As we drove down Devon Ave. on the way back to his house, he pointed out his favorite Indian restaurant, "The Gandhi". The next thing I knew we were looking for a parking place, then having the Indian buffet for lunch. Several people came and asked for his autograph during lunch. He never turned anyone down. Afterward I drove him back home and he gave me an autographed copy of The Great Divide. By the afternoon I realized that even though I was the one there as a "journalist", he had gotten me to tell my whole life story.

I soon realized that Studs had taught me an important lesson about being a journalist. He put himself in my hands and made himself vulnerable. In his own way he made me feel comfortable telling him about my life. I guess that is why he was so successful telling the stories of the average person. Studs treated every person like a treasure. He had done the same thing with me that day with sincerity. It wasn’t a gimmick. From that point on I decided to incorporate his attitude into my own work as a journalist.

As a freelancer in late December 2007 my agency, Polaris Images, called me to photograph Studs again for The Guardian.
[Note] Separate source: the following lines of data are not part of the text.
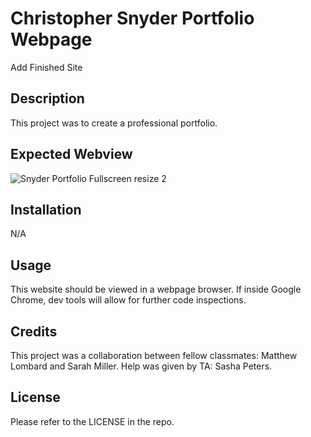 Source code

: # Christopher Snyder Portfolio Webpage

Add Finished Site

## Description

This project was to create a professional portfolio.

## Expected Webview

![Snyder Portfolio Fullscreen resize 2](https://user-images.githubusercontent.com/124528804/223462077-9a3058a8-a679-44da-8a94-c940798609e0.png)

## Installation

N/A

## Usage

This website should be viewed in a webpage browser.  If inside Google Chrome, dev tools will allow for further code inspections.  

## Credits

This project was a collaboration between fellow classmates: Matthew Lombard and Sarah Miller.  Help was given by TA: Sasha Peters.

## License

Please refer to the LICENSE in the repo.

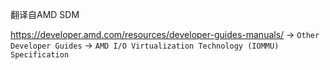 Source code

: 翻译自AMD SDM

https://developer.amd.com/resources/developer-guides-manuals/ -> `Other Developer Guides` -> `AMD I/O Virtualization Technology (IOMMU) Specification` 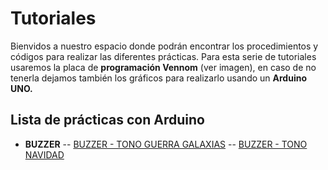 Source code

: # Tutoriales

Bienvidos a nuestro espacio donde podrán encontrar los procedimientos y códigos para realizar las diferentes prácticas.
Para esta serie de tutoriales usaremos la placa de **programación Vennom** (ver imagen), en caso de no tenerla dejamos también los gráficos para realizarlo usando un **Arduino UNO.**

## Lista de prácticas con Arduino

- **BUZZER**
-- [BUZZER - TONO GUERRA GALAXIAS](https://github.com/Insani01/Tutoriales/tree/master/Guerra_Galaxias_buzzer)
-- [BUZZER - TONO NAVIDAD](https://github.com/Insani01/Tutoriales/tree/master/Navidad_buzzer)


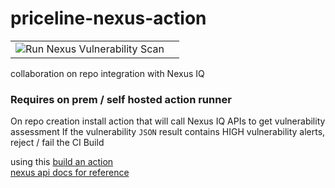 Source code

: # priceline-nexus-action

|||
|-|-|
|![Run Nexus Vulnerability Scan](https://github.com/i-marsh/priceline-nexus-action/workflows/Run%20Nexus%20Vulnerability%20Scan/badge.svg?branch=test%2Fsample-action)||


collaboration on repo integration with Nexus IQ
### Requires on prem / self hosted action runner
On repo creation install action that will call Nexus IQ APIs to get vulnerability assessment
If the vulnerability `JSON` result contains HIGH vulnerability alerts, reject / fail the CI Build

using this [build an action](https://help.github.com/en/actions/building-actions/creating-a-javascript-action)   
[nexus api docs for reference](https://help.sonatype.com/iqserver/automating/rest-apis/component-search-rest-apis---v2)
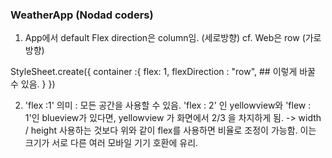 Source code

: ### WeatherApp (Nodad coders)

1. App에서 default Flex direction은 column임. (세로방향)
cf. Web은 row (가로방향)

StyleSheet.create({
    container :{
        flex: 1, 
        flexDirection : "row", ## 이렇게 바꿀 수 있음.
    }
})


2. 'flex :1' 의미 : 모든 공간을 사용할 수 있음.
'flex : 2' 인 yellowview와 'flew : 1'인 blueview가 있다면,
yellowview 가 화면에서 2/3 을 차지하게 됨.
-> width / height 사용하는 것보다 위와 같이 flex를 사용하면 비율로 조정이 가능함. 이는 크기가 서로 다른 여러 모바일 기기 호환에 유리.
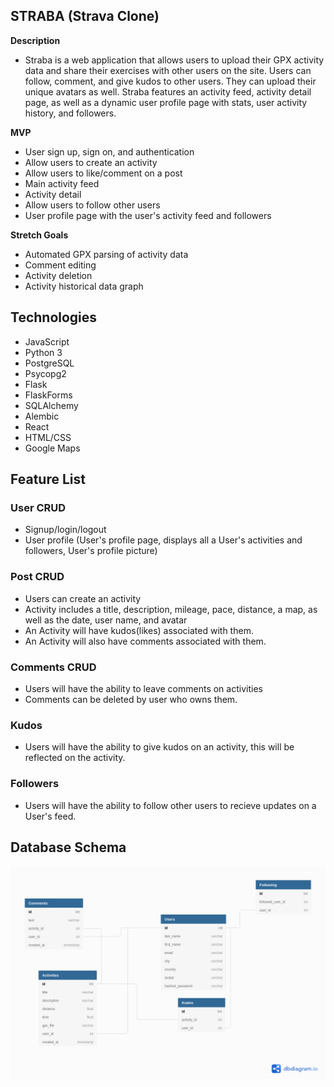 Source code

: ## STRABA (Strava Clone)

**Description**
* Straba is a web application that allows users to upload their GPX activity data and share their exercises with other users on the site.  Users can follow, comment, and give kudos to other users.  They can upload their unique avatars as well. Straba features an activity feed, activity detail page, as well as a dynamic user profile page with stats, user activity history, and followers.

**MVP**
* User sign up, sign on, and authentication 
* Allow users to create an activity 
* Allow users to like/comment on a post 
* Main activity feed
* Activity detail
* Allow users to follow other users 
* User profile page with the user's activity feed and followers

**Stretch Goals**
* Automated GPX parsing of activity data
* Comment editing
* Activity deletion
* Activity historical data graph

## Technologies
 - JavaScript
 - Python 3
 - PostgreSQL
 - Psycopg2
 - Flask
 - FlaskForms
 - SQLAlchemy
 - Alembic
 - React
 - HTML/CSS
 - Google Maps

## Feature List
 ### User CRUD
  - Signup/login/logout
  - User profile (User's profile page, displays all a User's activities and followers, User's profile picture)

 ### Post CRUD
  - Users can create an activity
  - Activity includes a title, description, mileage, pace, distance, a map, as well as the date, user name, and avatar
  - An Activity will have kudos(likes) associated with them.
  - An Activity will also have comments associated with them.

 ### Comments CRUD
  - Users will have the ability to leave comments on activities
  - Comments can be deleted by user who owns them.

 ### Kudos
  - Users will have the ability to give kudos on an activity, this will be reflected on the activity.

 ### Followers
  - Users will have the ability to follow other users to recieve updates on a User's feed.

## Database Schema
  ![STRABA Database Schema](/assets/StrabaDBSchema.png)
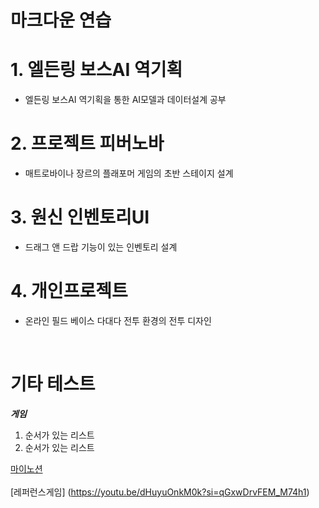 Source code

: 
# 마크다운 연습

# 1. 엘든링 보스AI 역기획
- 엘든링 보스AI 역기획을 통한 AI모델과 데이터설계 공부
# 2. 프로젝트 피버노바
- 매트로바이나 장르의 플래포머 게임의 초반 스테이지 설계
# 3. 원신 인벤토리UI 
- 드래그 앤 드랍 기능이 있는 인벤토리 설계
# 4. 개인프로젝트
- 온라인 필드 베이스 다대다 전투 환경의 전투 디자인
</br>



# 기타 테스트
__*게임*__</br>

1. 순서가 있는 리스트
2. 순서가 있는 리스트

[마이노션](https://atentsgamedesign.notion.site/UXUI-58fbd6f6b6594252afe75f2e6078dd36?pvs=4)
</br>
</br>
[레퍼런스게임] (https://youtu.be/dHuyuOnkM0k?si=qGxwDrvFEM_M74h1)
<!-- 링크 넣는법 {레퍼런스게임} -->
<!-- 제목 1
=====
제목 2
-----
타이틀
=====
타이틀
----- -->
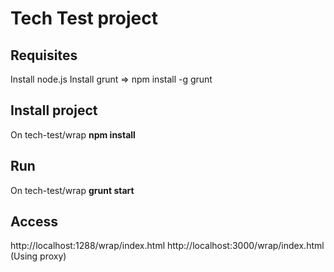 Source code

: # Tech Test project

## Requisites
Install node.js
Install grunt => npm install -g grunt

## Install project
On tech-test/wrap
**npm install**

## Run
On tech-test/wrap
**grunt start**

## Access
http://localhost:1288/wrap/index.html
http://localhost:3000/wrap/index.html (Using proxy) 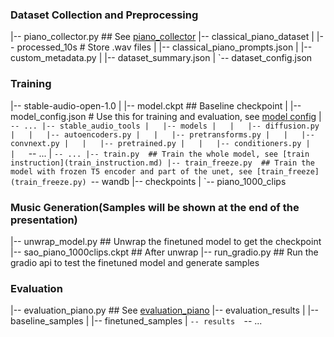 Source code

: ### Dataset Collection and Preprocessing

|-- piano_collector.py ## See [piano_collector](piano_collector.py)
|-- classical_piano_dataset
|   |-- processed_10s # Store .wav files
|   |-- classical_piano_prompts.json
|   |-- custom_metadata.py
|   |-- dataset_summary.json
|   `-- dataset_config.json

### Training

|-- stable-audio-open-1.0
|   |-- model.ckpt  ## Baseline checkpoint
|   |-- model_config.json  # Use this for training and evaluation, see [model config](stable-audio-open-1.0/model_config.json)
|   `-- ...
|-- stable_audio_tools
|   |-- models
|   |   |-- diffusion.py
|   |   |-- autoencoders.py
|   |   |-- pretransforms.py
|   |   |-- convnext.py
|   |   |-- pretrained.py
|   |   |-- conditioners.py
|   |   `-- ...
|   `-- ...
|-- train.py  ## Train the whole model, see [train instruction](train_instruction.md)
|-- train_freeze.py  ## Train the model with frozen T5 encoder and part of the unet, see [train_freeze](train_freeze.py)
`-- wandb
|-- checkpoints
|   `-- piano_1000_clips

### Music Generation(Samples will be shown at the end of the presentation)

|-- unwrap_model.py  ## Unwrap the finetuned model to get the checkpoint
|-- sao_piano_1000clips.ckpt  ## After unwrap
|-- run_gradio.py  ## Run the gradio api to test the finetuned model and generate samples

### Evaluation

|-- evaluation_piano.py ## See [evaluation_piano](evaluation_piano.py)
|-- evaluation_results
|   |-- baseline_samples
|   |-- finetuned_samples
|   `-- results 
`-- ...
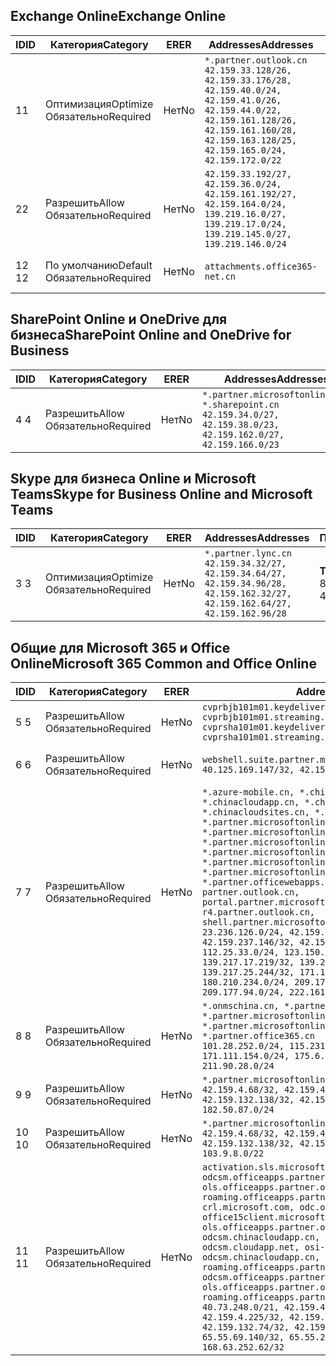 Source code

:<!--THIS FILE IS AUTOMATICALLY GENERATED. MANUAL CHANGES WILL BE OVERWRITTEN.-->
<!--Please contact the Office 365 Endpoints team with any questions.-->
<!--China endpoints version 2018112800-->
<!--File generated 2019-01-30 08:01:53.0525-->

## <a name="exchange-online"></a><span data-ttu-id="6bfce-101">Exchange Online</span><span class="sxs-lookup"><span data-stu-id="6bfce-101">Exchange Online</span></span>

<span data-ttu-id="6bfce-102">ID</span><span class="sxs-lookup"><span data-stu-id="6bfce-102">ID</span></span> | <span data-ttu-id="6bfce-103">Категория</span><span class="sxs-lookup"><span data-stu-id="6bfce-103">Category</span></span> | <span data-ttu-id="6bfce-104">ER</span><span class="sxs-lookup"><span data-stu-id="6bfce-104">ER</span></span> | <span data-ttu-id="6bfce-105">Addresses</span><span class="sxs-lookup"><span data-stu-id="6bfce-105">Addresses</span></span> | <span data-ttu-id="6bfce-106">Порты</span><span class="sxs-lookup"><span data-stu-id="6bfce-106">Ports</span></span>
-- | -------------------- | -- | --------------------------------------------------------------------------------------------------------------------------------------------------------------------------------------------------------- | ----------------
<span data-ttu-id="6bfce-107">1</span><span class="sxs-lookup"><span data-stu-id="6bfce-107">1</span></span> | <span data-ttu-id="6bfce-108">Оптимизация</span><span class="sxs-lookup"><span data-stu-id="6bfce-108">Optimize</span></span><BR><span data-ttu-id="6bfce-109">Обязательно</span><span class="sxs-lookup"><span data-stu-id="6bfce-109">Required</span></span> | <span data-ttu-id="6bfce-110">Нет</span><span class="sxs-lookup"><span data-stu-id="6bfce-110">No</span></span> | `*.partner.outlook.cn`<BR>`42.159.33.128/26, 42.159.33.176/28, 42.159.40.0/24, 42.159.41.0/26, 42.159.44.0/22, 42.159.161.128/26, 42.159.161.160/28, 42.159.163.128/25, 42.159.165.0/24, 42.159.172.0/22` | <span data-ttu-id="6bfce-111">**TCP:** 443, 80</span><span class="sxs-lookup"><span data-stu-id="6bfce-111">**TCP:** 443, 80</span></span>
<span data-ttu-id="6bfce-112">2</span><span class="sxs-lookup"><span data-stu-id="6bfce-112">2</span></span> | <span data-ttu-id="6bfce-113">Разрешить</span><span class="sxs-lookup"><span data-stu-id="6bfce-113">Allow</span></span><BR><span data-ttu-id="6bfce-114">Обязательно</span><span class="sxs-lookup"><span data-stu-id="6bfce-114">Required</span></span> | <span data-ttu-id="6bfce-115">Нет</span><span class="sxs-lookup"><span data-stu-id="6bfce-115">No</span></span> | `42.159.33.192/27, 42.159.36.0/24, 42.159.161.192/27, 42.159.164.0/24, 139.219.16.0/27, 139.219.17.0/24, 139.219.145.0/27, 139.219.146.0/24` | <span data-ttu-id="6bfce-116">**TCP:** 443, 80</span><span class="sxs-lookup"><span data-stu-id="6bfce-116">**TCP:** 443, 80</span></span>
<span data-ttu-id="6bfce-117">12 </span><span class="sxs-lookup"><span data-stu-id="6bfce-117">12</span></span> | <span data-ttu-id="6bfce-118">По умолчанию</span><span class="sxs-lookup"><span data-stu-id="6bfce-118">Default</span></span><BR><span data-ttu-id="6bfce-119">Обязательно</span><span class="sxs-lookup"><span data-stu-id="6bfce-119">Required</span></span> | <span data-ttu-id="6bfce-120">Нет</span><span class="sxs-lookup"><span data-stu-id="6bfce-120">No</span></span> | `attachments.office365-net.cn` | <span data-ttu-id="6bfce-121">**TCP:** 443, 80</span><span class="sxs-lookup"><span data-stu-id="6bfce-121">**TCP:** 443, 80</span></span>

## <a name="sharepoint-online-and-onedrive-for-business"></a><span data-ttu-id="6bfce-122">SharePoint Online и OneDrive для бизнеса</span><span class="sxs-lookup"><span data-stu-id="6bfce-122">SharePoint Online and OneDrive for Business</span></span>

<span data-ttu-id="6bfce-123">ID</span><span class="sxs-lookup"><span data-stu-id="6bfce-123">ID</span></span> | <span data-ttu-id="6bfce-124">Категория</span><span class="sxs-lookup"><span data-stu-id="6bfce-124">Category</span></span> | <span data-ttu-id="6bfce-125">ER</span><span class="sxs-lookup"><span data-stu-id="6bfce-125">ER</span></span> | <span data-ttu-id="6bfce-126">Addresses</span><span class="sxs-lookup"><span data-stu-id="6bfce-126">Addresses</span></span> | <span data-ttu-id="6bfce-127">Порты</span><span class="sxs-lookup"><span data-stu-id="6bfce-127">Ports</span></span>
-- | ----------------- | -- | --------------------------------------------------------------------------------------------------------------------- | ----------------
<span data-ttu-id="6bfce-128">4 </span><span class="sxs-lookup"><span data-stu-id="6bfce-128">4</span></span> | <span data-ttu-id="6bfce-129">Разрешить</span><span class="sxs-lookup"><span data-stu-id="6bfce-129">Allow</span></span><BR><span data-ttu-id="6bfce-130">Обязательно</span><span class="sxs-lookup"><span data-stu-id="6bfce-130">Required</span></span> | <span data-ttu-id="6bfce-131">Нет</span><span class="sxs-lookup"><span data-stu-id="6bfce-131">No</span></span> | `*.partner.microsoftonline.cn, *.sharepoint.cn`<BR>`42.159.34.0/27, 42.159.38.0/23, 42.159.162.0/27, 42.159.166.0/23` | <span data-ttu-id="6bfce-132">**TCP:** 443, 80</span><span class="sxs-lookup"><span data-stu-id="6bfce-132">**TCP:** 443, 80</span></span>

## <a name="skype-for-business-online-and-microsoft-teams"></a><span data-ttu-id="6bfce-133">Skype для бизнеса Online и Microsoft Teams</span><span class="sxs-lookup"><span data-stu-id="6bfce-133">Skype for Business Online and Microsoft Teams</span></span>

<span data-ttu-id="6bfce-134">ID</span><span class="sxs-lookup"><span data-stu-id="6bfce-134">ID</span></span> | <span data-ttu-id="6bfce-135">Категория</span><span class="sxs-lookup"><span data-stu-id="6bfce-135">Category</span></span> | <span data-ttu-id="6bfce-136">ER</span><span class="sxs-lookup"><span data-stu-id="6bfce-136">ER</span></span> | <span data-ttu-id="6bfce-137">Addresses</span><span class="sxs-lookup"><span data-stu-id="6bfce-137">Addresses</span></span> | <span data-ttu-id="6bfce-138">Порты</span><span class="sxs-lookup"><span data-stu-id="6bfce-138">Ports</span></span>
-- | -------------------- | -- | -------------------------------------------------------------------------------------------------------------------------------- | ----------------
<span data-ttu-id="6bfce-139">3 </span><span class="sxs-lookup"><span data-stu-id="6bfce-139">3</span></span> | <span data-ttu-id="6bfce-140">Оптимизация</span><span class="sxs-lookup"><span data-stu-id="6bfce-140">Optimize</span></span><BR><span data-ttu-id="6bfce-141">Обязательно</span><span class="sxs-lookup"><span data-stu-id="6bfce-141">Required</span></span> | <span data-ttu-id="6bfce-142">Нет</span><span class="sxs-lookup"><span data-stu-id="6bfce-142">No</span></span> | `*.partner.lync.cn`<BR>`42.159.34.32/27, 42.159.34.64/27, 42.159.34.96/28, 42.159.162.32/27, 42.159.162.64/27, 42.159.162.96/28` | <span data-ttu-id="6bfce-143">**TCP:** 443, 80</span><span class="sxs-lookup"><span data-stu-id="6bfce-143">**TCP:** 443, 80</span></span>

## <a name="microsoft-365-common-and-office-online"></a><span data-ttu-id="6bfce-144">Общие для Microsoft 365 и Office Online</span><span class="sxs-lookup"><span data-stu-id="6bfce-144">Microsoft 365 Common and Office Online</span></span>

<span data-ttu-id="6bfce-145">ID</span><span class="sxs-lookup"><span data-stu-id="6bfce-145">ID</span></span> | <span data-ttu-id="6bfce-146">Категория</span><span class="sxs-lookup"><span data-stu-id="6bfce-146">Category</span></span> | <span data-ttu-id="6bfce-147">ER</span><span class="sxs-lookup"><span data-stu-id="6bfce-147">ER</span></span> | <span data-ttu-id="6bfce-148">Addresses</span><span class="sxs-lookup"><span data-stu-id="6bfce-148">Addresses</span></span> | <span data-ttu-id="6bfce-149">Порты</span><span class="sxs-lookup"><span data-stu-id="6bfce-149">Ports</span></span>
-- | ----------------- | -- | ---------------------------------------------------------------------------------------------------------------------------------------------------------------------------------------------------------------------------------------------------------------------------------------------------------------------------------------------------------------------------------------------------------------------------------------------------------------------------------------------------------------------------------------------------------------------------------------------------------------------------------------------------------------------------------------------------------------------------------------------------------------------------------------------------------------------------------------------------------------------------------------------------------------------- | ----------------
<span data-ttu-id="6bfce-150">5 </span><span class="sxs-lookup"><span data-stu-id="6bfce-150">5</span></span> | <span data-ttu-id="6bfce-151">Разрешить</span><span class="sxs-lookup"><span data-stu-id="6bfce-151">Allow</span></span><BR><span data-ttu-id="6bfce-152">Обязательно</span><span class="sxs-lookup"><span data-stu-id="6bfce-152">Required</span></span> | <span data-ttu-id="6bfce-153">Нет</span><span class="sxs-lookup"><span data-stu-id="6bfce-153">No</span></span> | `cvprbjb101m01.keydelivery.mediaservices.chinacloudapi.cn, cvprbjb101m01.streaming.mediaservices.chinacloudapi.cn, cvprsha101m01.keydelivery.mediaservices.chinacloudapi.cn, cvprsha101m01.streaming.mediaservices.chinacloudapi.cn` | <span data-ttu-id="6bfce-154">**TCP:** 443, 80</span><span class="sxs-lookup"><span data-stu-id="6bfce-154">**TCP:** 443, 80</span></span>
<span data-ttu-id="6bfce-155">6 </span><span class="sxs-lookup"><span data-stu-id="6bfce-155">6</span></span> | <span data-ttu-id="6bfce-156">Разрешить</span><span class="sxs-lookup"><span data-stu-id="6bfce-156">Allow</span></span><BR><span data-ttu-id="6bfce-157">Обязательно</span><span class="sxs-lookup"><span data-stu-id="6bfce-157">Required</span></span> | <span data-ttu-id="6bfce-158">Нет</span><span class="sxs-lookup"><span data-stu-id="6bfce-158">No</span></span> | `webshell.suite.partner.microsoftonline.cn`<BR>`40.125.169.147/32, 42.159.201.24/32` | <span data-ttu-id="6bfce-159">**TCP:** 443, 80</span><span class="sxs-lookup"><span data-stu-id="6bfce-159">**TCP:** 443, 80</span></span>
<span data-ttu-id="6bfce-160">7 </span><span class="sxs-lookup"><span data-stu-id="6bfce-160">7</span></span> | <span data-ttu-id="6bfce-161">Разрешить</span><span class="sxs-lookup"><span data-stu-id="6bfce-161">Allow</span></span><BR><span data-ttu-id="6bfce-162">Обязательно</span><span class="sxs-lookup"><span data-stu-id="6bfce-162">Required</span></span> | <span data-ttu-id="6bfce-163">Нет</span><span class="sxs-lookup"><span data-stu-id="6bfce-163">No</span></span> | `*.azure-mobile.cn, *.chinacloudapi.cn, *.chinacloudapp.cn, *.chinacloud-mobile.cn, *.chinacloudsites.cn, *.partner.microsoftonline-m.cn, *.partner.microsoftonline-m.net.cn, *.partner.microsoftonline-m-i.cn, *.partner.microsoftonline-m-i.net.cn, *.partner.microsoftonline-p.net.cn, *.partner.microsoftonline-p-i.cn, *.partner.microsoftonline-p-i.net.cn, *.partner.officewebapps.cn, *.windowsazure.cn, partner.outlook.cn, portal.partner.microsoftonline.cdnsvc.com, r4.partner.outlook.cn, shell.partner.microsoftonline.cdnsvc.com`<BR>`23.236.126.0/24, 42.159.224.122/32, 42.159.233.91/32, 42.159.237.146/32, 42.159.238.120/32, 58.68.168.0/24, 112.25.33.0/24, 123.150.49.0/24, 125.65.247.0/24, 139.217.17.219/32, 139.217.19.156/32, 139.217.21.3/32, 139.217.25.244/32, 171.107.84.0/24, 180.210.232.0/24, 180.210.234.0/24, 209.177.86.0/24, 209.177.90.0/24, 209.177.94.0/24, 222.161.226.0/24` | <span data-ttu-id="6bfce-164">**TCP:** 443, 80</span><span class="sxs-lookup"><span data-stu-id="6bfce-164">**TCP:** 443, 80</span></span>
<span data-ttu-id="6bfce-165">8 </span><span class="sxs-lookup"><span data-stu-id="6bfce-165">8</span></span> | <span data-ttu-id="6bfce-166">Разрешить</span><span class="sxs-lookup"><span data-stu-id="6bfce-166">Allow</span></span><BR><span data-ttu-id="6bfce-167">Обязательно</span><span class="sxs-lookup"><span data-stu-id="6bfce-167">Required</span></span> | <span data-ttu-id="6bfce-168">Нет</span><span class="sxs-lookup"><span data-stu-id="6bfce-168">No</span></span> | `*.onmschina.cn, *.partner.microsoftonline.net.cn, *.partner.microsoftonline-i.cn, *.partner.microsoftonline-i.net.cn, *.partner.office365.cn`<BR>`101.28.252.0/24, 115.231.150.0/24, 123.235.32.0/24, 171.111.154.0/24, 175.6.10.0/24, 180.210.229.0/24, 211.90.28.0/24` | <span data-ttu-id="6bfce-169">**TCP:** 443, 80</span><span class="sxs-lookup"><span data-stu-id="6bfce-169">**TCP:** 443, 80</span></span>
<span data-ttu-id="6bfce-170">9 </span><span class="sxs-lookup"><span data-stu-id="6bfce-170">9</span></span> | <span data-ttu-id="6bfce-171">Разрешить</span><span class="sxs-lookup"><span data-stu-id="6bfce-171">Allow</span></span><BR><span data-ttu-id="6bfce-172">Обязательно</span><span class="sxs-lookup"><span data-stu-id="6bfce-172">Required</span></span> | <span data-ttu-id="6bfce-173">Нет</span><span class="sxs-lookup"><span data-stu-id="6bfce-173">No</span></span> | `*.partner.microsoftonline-p.cn`<BR>`42.159.4.68/32, 42.159.4.200/32, 42.159.7.156/32, 42.159.132.138/32, 42.159.133.17/32, 42.159.135.78/32, 182.50.87.0/24` | <span data-ttu-id="6bfce-174">**TCP:** 443, 80</span><span class="sxs-lookup"><span data-stu-id="6bfce-174">**TCP:** 443, 80</span></span>
<span data-ttu-id="6bfce-175">10 </span><span class="sxs-lookup"><span data-stu-id="6bfce-175">10</span></span> | <span data-ttu-id="6bfce-176">Разрешить</span><span class="sxs-lookup"><span data-stu-id="6bfce-176">Allow</span></span><BR><span data-ttu-id="6bfce-177">Обязательно</span><span class="sxs-lookup"><span data-stu-id="6bfce-177">Required</span></span> | <span data-ttu-id="6bfce-178">Нет</span><span class="sxs-lookup"><span data-stu-id="6bfce-178">No</span></span> | `*.partner.microsoftonline.cn`<BR>`42.159.4.68/32, 42.159.4.200/32, 42.159.7.156/32, 42.159.132.138/32, 42.159.133.17/32, 42.159.135.78/32, 103.9.8.0/22` | <span data-ttu-id="6bfce-179">**TCP:** 443, 80</span><span class="sxs-lookup"><span data-stu-id="6bfce-179">**TCP:** 443, 80</span></span>
<span data-ttu-id="6bfce-180">11 </span><span class="sxs-lookup"><span data-stu-id="6bfce-180">11</span></span> | <span data-ttu-id="6bfce-181">Разрешить</span><span class="sxs-lookup"><span data-stu-id="6bfce-181">Allow</span></span><BR><span data-ttu-id="6bfce-182">Обязательно</span><span class="sxs-lookup"><span data-stu-id="6bfce-182">Required</span></span> | <span data-ttu-id="6bfce-183">Нет</span><span class="sxs-lookup"><span data-stu-id="6bfce-183">No</span></span> | `activation.sls.microsoft.com, bjb-odcsm.officeapps.partner.office365.cn, bjb-ols.officeapps.partner.office365.cn, bjb-roaming.officeapps.partner.office365.cn, crl.microsoft.com, odc.officeapps.live.com, office15client.microsoft.com, officecdn.microsoft.com, ols.officeapps.partner.office365.cn, osi-prod-bjb01-odcsm.chinacloudapp.cn, osiprod-scus01-odcsm.cloudapp.net, osi-prod-sha01-odcsm.chinacloudapp.cn, roaming.officeapps.partner.office365.cn, sha-odcsm.officeapps.partner.office365.cn, sha-ols.officeapps.partner.office365.cn, sha-roaming.officeapps.partner.office365.cn`<BR>`40.73.248.0/21, 42.159.4.45/32, 42.159.4.50/32, 42.159.4.225/32, 42.159.7.13/32, 42.159.132.73/32, 42.159.132.74/32, 42.159.132.75/32, 65.52.98.231/32, 65.55.69.140/32, 65.55.227.140/32, 70.37.81.47/32, 168.63.252.62/32` | <span data-ttu-id="6bfce-184">**TCP:** 443, 80</span><span class="sxs-lookup"><span data-stu-id="6bfce-184">**TCP:** 443, 80</span></span>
He was 95 by then, so I knew his hearing would probably be even worse. I decided to write him a letter telling him what a profound effect he’d had on my career. He read it before the shoot and we had an instant connection again, even though he couldn’t hear me.

Luckily I had brought my son Pete Zich, then 16, as an assistant. Studs could hear Pete’s deep voice, but he couldn’t hear mine. As we set up for the portrait in his living room he sat in a chair reading magazines about politics and current events. When we were ready to shoot I relied on Pete’s voice to relay instructions to Studs. He was frail, so I could only photograph him in a chair.

At 95 he was even more vulnerable, but I could still see that spark of personality. The first time I photographed him he taught me about being a journalist. The second time he taught me about growing old gracefully.

Sadly, he died ten months later. I will always treasure those two days as some of the highlights of my career.


(Anne Ryan is a freelance photographer based in Chicago, IL. She is formerly a staff photographer with USA TODAY.)